I’m working on a web scraping project that targets React-based websites, so I need to use Puppeteer. My current setup includes several important features to avoid detection and improve performance.
I’m using the stealth plugin to bypass anti-bot protection, the adblocker plugin to prevent advertisements from loading, and TOR proxy connections to rotate IP addresses and avoid getting blacklisted.

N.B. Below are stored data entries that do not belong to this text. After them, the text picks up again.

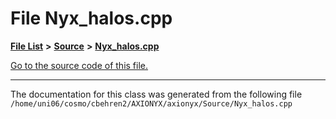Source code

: 
# File Nyx\_halos.cpp


[**File List**](files.md) **>** [**Source**](dir_74389ed8173ad57b461b9d623a1f3867.md) **>** [**Nyx\_halos.cpp**](Nyx__halos_8cpp.md)

[Go to the source code of this file.](Nyx__halos_8cpp_source.md)



























------------------------------
The documentation for this class was generated from the following file `/home/uni06/cosmo/cbehren2/AXIONYX/axionyx/Source/Nyx_halos.cpp`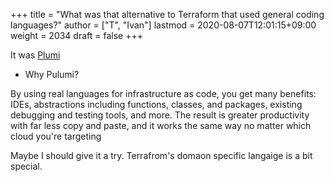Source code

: +++
title = "What was that alternative to Terraform that used general coding languages?"
author = ["T", "Ivan"]
lastmod = 2020-08-07T12:01:15+09:00
weight = 2034
draft = false
+++

It was [Plumi](https://www.pulumi.com/docs/index.html)

-   Why Pulumi?

By using real languages for infrastructure as code, you get many
benefits: IDEs, abstractions including functions, classes, and
packages, existing debugging and testing tools, and more. The
result is greater productivity with far less copy and paste, and it
works the same way no matter which cloud you're targeting

Maybe I should give it a try. Terrafrom's domaon specific langaige
is a bit special.
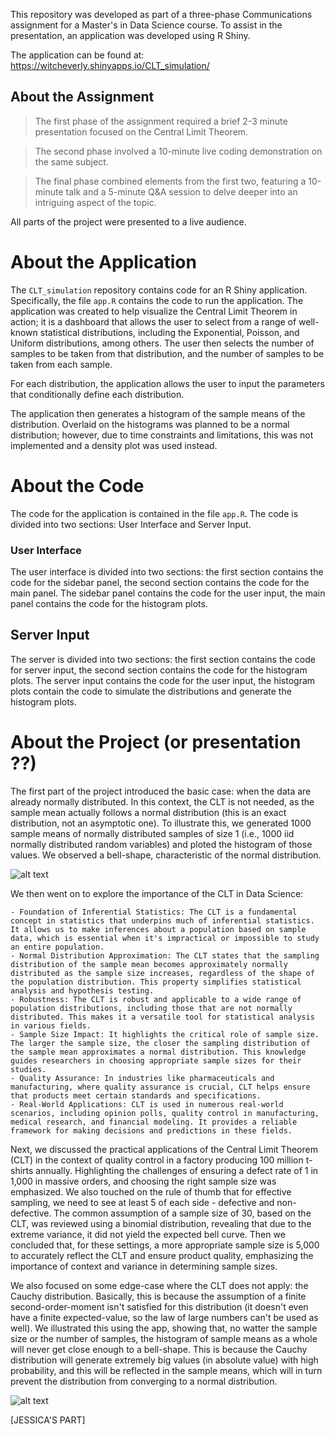 This repository was developed as part of a three-phase Communications assignment for a Master's in Data Science course. 
To assist in the presentation, an application was developed using R Shiny.

The application can be found at: <https://witcheverly.shinyapps.io/CLT_simulation/>

## About the Assignment

> The first phase of the assignment required a brief 2-3 minute presentation focused on the Central Limit Theorem.

> The second phase involved a 10-minute live coding demonstration on the same subject.

> The final phase combined elements from the first two, featuring a 10-minute talk and a 5-minute Q&A session to delve deeper into an intriguing aspect of the topic.

All parts of the project were presented to a live audience.

# About the Application

The `CLT_simulation` repository contains code for an R Shiny application. Specifically, the file `app.R` contains the code to run the application.
The application was created to help visualize the Central Limit Theorem in action; it is a dashboard that allows the user to select from a range of well-known statistical distributions, 
including the Exponential, Poisson, and Uniform distributions, among others. The user then selects the number of samples to be taken from that distribution,
and the number of samples to be taken from each sample. 

For each distribution, the application allows the user to input the parameters that conditionally define each distribution.

The application then generates a histogram of the sample means of the distribution. Overlaid on the histograms was planned to be a normal distribution; 
however, due to time constraints and limitations, this was not implemented and a density plot was used instead.

# About the Code 

The code for the application is contained in the file `app.R`. The code is divided into two sections: User Interface and Server Input.

### User Interface

The user interface is divided into two sections: the first section contains the code for the sidebar panel, 
the second section contains the code for the main panel. The sidebar panel contains the code for the user input, 
the main panel contains the code for the histogram plots.

## Server Input

The server is divided into two sections: the first section contains the code for server input, 
the second section contains the code for the histogram plots. The server input contains the code for the user input, 
the histogram plots contain the code to simulate the distributions and generate the histogram plots.

# About the Project (or presentation ??)

The first part of the project introduced the basic case: when the data are already normally distributed. In this context, the CLT is not needed, as the sample mean actually follows a normal distribution (this is an exact distribution, not an asymptotic one). To illustrate this, we generated 1000 sample means of normally distributed samples of size 1 (i.e., 1000 iid normally distributed random variables) and ploted the histogram of those values. We observed a bell-shape, characteristic of the normal distribution.

![alt text](https://github.com/[witchEverly]/[CLT_simulation]/blob/[main]/Normal_distribution.jpg?raw=true)

We then went on to explore the importance of the CLT in Data Science:

    - Foundation of Inferential Statistics: The CLT is a fundamental concept in statistics that underpins much of inferential statistics. It allows us to make inferences about a population based on sample data, which is essential when it's impractical or impossible to study an entire population.
    - Normal Distribution Approximation: The CLT states that the sampling distribution of the sample mean becomes approximately normally distributed as the sample size increases, regardless of the shape of the population distribution. This property simplifies statistical analysis and hypothesis testing.
    - Robustness: The CLT is robust and applicable to a wide range of population distributions, including those that are not normally distributed. This makes it a versatile tool for statistical analysis in various fields.
    - Sample Size Impact: It highlights the critical role of sample size. The larger the sample size, the closer the sampling distribution of the sample mean approximates a normal distribution. This knowledge guides researchers in choosing appropriate sample sizes for their studies.
    - Quality Assurance: In industries like pharmaceuticals and manufacturing, where quality assurance is crucial, CLT helps ensure that products meet certain standards and specifications.
    - Real-World Applications: CLT is used in numerous real-world scenarios, including opinion polls, quality control in manufacturing, medical research, and financial modeling. It provides a reliable framework for making decisions and predictions in these fields.


Next, we discussed the practical applications of the Central Limit Theorem (CLT) in the context of quality control in a factory producing 100 million t-shirts annually. Highlighting the challenges of ensuring a defect rate of 1 in 1,000 in massive orders, and choosing the right sample size was emphasized. We also touched on the rule of thumb that for effective sampling, we need to see at least 5 of each side - defective and non-defective. The common assumption of a sample size of 30, based on the CLT, was reviewed using a binomial distribution, revealing that due to the extreme variance, it did not yield the expected bell curve. Then we concluded that, for these settings, a more appropriate sample size is 5,000 to accurately reflect the CLT and ensure product quality, emphasizing the importance of context and variance in determining sample sizes.

We also focused on some edge-case where the CLT does not apply: the Cauchy distribution. Basically, this is because the assumption of a finite second-order-moment isn't satisfied for this distribution (it doesn't even have a finite expected-value, so the law of large numbers can't be used as well). We illustrated this using the app, showing that, no watter the sample size or the number of samples, the histogram of sample means as a whole will never get close enough to a bell-shape. This is because the Cauchy distribution will generate extremely big values (in absolute value) with high probability, and this will be reflected in the sample means, which will in turn prevent the distribution from converging to a normal distribution.

![alt text](https://github.com/[witchEverly]/[CLT_simulation]/blob/[main]/Cauchy_distribution.jpg?raw=true)

[JESSICA'S PART]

Here’s my current working code:
const puppeteer = require('puppeteer-extra');
const StealthModule = require('puppeteer-extra-plugin-stealth');
const AdBlockModule = require('puppeteer-extra-plugin-adblocker');
puppeteer.use(StealthModule());
puppeteer.use(AdBlockModule());
const torPort = 9050;
const targetUrl = 'https://www.redfin.com/CA/Los-Angeles/123-Main-St-90210/home/12345';
const browserInstance = await puppeteer.launch({
dumpio: false,
headless: true,
args: [
`--proxy-server=socks5://127.0.0.1:${torPort}`,
`--no-sandbox`,
],
ignoreHTTPSErrors: true,
});
try {
const newPage = await browserInstance.newPage();
await newPage.setViewport({ width: 1366, height: 768 });
await newPage.goto(targetUrl, {
waitUntil: 'domcontentloaded',
timeout: 25000,
});
newPage
.waitForSelector('.home-value')
.then(async () => {
console.log('Property value found successfully');
await browserInstance.close();
})
.catch(() => {
throw new Error('Could not locate property information');
});
} catch (error) {
await browserInstance.close();
}
This setup works but has reliability issues. I discovered puppeteer-cluster which seems perfect for managing multiple scraping tasks efficiently. The problem is I can’t figure out how to combine my existing plugin configuration with the cluster approach.
I found the basic example in their documentation but it doesn’t show how to properly integrate TOR proxies, stealth mode, and ad blocking together. Can someone help me restructure this code to work with puppeteer-cluster while maintaining all these features?